### [Entries taken from a collection]
=== Begin Enclosure ===
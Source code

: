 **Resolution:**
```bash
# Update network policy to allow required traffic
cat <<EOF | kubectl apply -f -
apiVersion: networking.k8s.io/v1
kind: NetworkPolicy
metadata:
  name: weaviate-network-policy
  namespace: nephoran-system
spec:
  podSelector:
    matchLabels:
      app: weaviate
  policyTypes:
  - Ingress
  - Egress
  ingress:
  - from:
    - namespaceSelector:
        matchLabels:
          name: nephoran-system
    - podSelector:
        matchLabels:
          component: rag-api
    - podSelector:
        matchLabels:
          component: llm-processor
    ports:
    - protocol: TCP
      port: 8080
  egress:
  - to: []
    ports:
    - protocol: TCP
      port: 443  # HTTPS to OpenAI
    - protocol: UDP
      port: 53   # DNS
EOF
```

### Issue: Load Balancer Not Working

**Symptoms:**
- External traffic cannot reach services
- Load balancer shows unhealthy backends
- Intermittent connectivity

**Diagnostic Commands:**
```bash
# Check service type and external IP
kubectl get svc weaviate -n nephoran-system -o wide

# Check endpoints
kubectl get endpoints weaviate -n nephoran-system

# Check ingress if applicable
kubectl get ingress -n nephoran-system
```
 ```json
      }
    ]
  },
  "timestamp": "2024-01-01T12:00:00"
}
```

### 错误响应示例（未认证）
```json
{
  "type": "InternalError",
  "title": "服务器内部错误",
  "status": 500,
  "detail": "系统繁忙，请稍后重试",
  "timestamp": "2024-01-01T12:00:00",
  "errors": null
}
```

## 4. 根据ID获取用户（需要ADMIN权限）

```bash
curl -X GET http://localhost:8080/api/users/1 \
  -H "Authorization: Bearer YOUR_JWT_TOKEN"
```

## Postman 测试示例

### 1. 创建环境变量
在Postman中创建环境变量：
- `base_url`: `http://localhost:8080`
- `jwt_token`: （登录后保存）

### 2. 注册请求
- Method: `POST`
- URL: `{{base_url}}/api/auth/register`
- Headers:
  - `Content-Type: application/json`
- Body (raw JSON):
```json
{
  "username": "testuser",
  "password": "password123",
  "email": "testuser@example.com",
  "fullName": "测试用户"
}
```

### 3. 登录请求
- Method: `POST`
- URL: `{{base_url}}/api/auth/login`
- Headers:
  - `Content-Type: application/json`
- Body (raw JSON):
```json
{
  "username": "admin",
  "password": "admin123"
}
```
=== End Enclosure ===
### [What is expected]
Reproduce exactly the lines from the one containing "- Intermittent connectivity" through the last line of the records above, including both, and nothing else.

### [Solution for this exercise]
- Intermittent connectivity

**Diagnostic Commands:**
```bash
# Check service type and external IP
kubectl get svc weaviate -n nephoran-system -o wide

# Check endpoints
kubectl get endpoints weaviate -n nephoran-system

# Check ingress if applicable
kubectl get ingress -n nephoran-system
```
 ```json
      }
    ]
  },
  "timestamp": "2024-01-01T12:00:00"
}
```

### 错误响应示例（未认证）
```json
{
  "type": "InternalError",
  "title": "服务器内部错误",
  "status": 500,
  "detail": "系统繁忙，请稍后重试",
  "timestamp": "2024-01-01T12:00:00",
  "errors": null
}
```

## 4. 根据ID获取用户（需要ADMIN权限）

```bash
curl -X GET http://localhost:8080/api/users/1 \
  -H "Authorization: Bearer YOUR_JWT_TOKEN"
```

## Postman 测试示例

### 1. 创建环境变量
在Postman中创建环境变量：
- `base_url`: `http://localhost:8080`
- `jwt_token`: （登录后保存）

### 2. 注册请求
- Method: `POST`
- URL: `{{base_url}}/api/auth/register`
- Headers:
  - `Content-Type: application/json`
- Body (raw JSON):
```json
{
  "username": "testuser",
  "password": "password123",
  "email": "testuser@example.com",
  "fullName": "测试用户"
}
```

### 3. 登录请求
- Method: `POST`
- URL: `{{base_url}}/api/auth/login`
- Headers:
  - `Content-Type: application/json`
- Body (raw JSON):
```json
{
  "username": "admin",
  "password": "admin123"
}
```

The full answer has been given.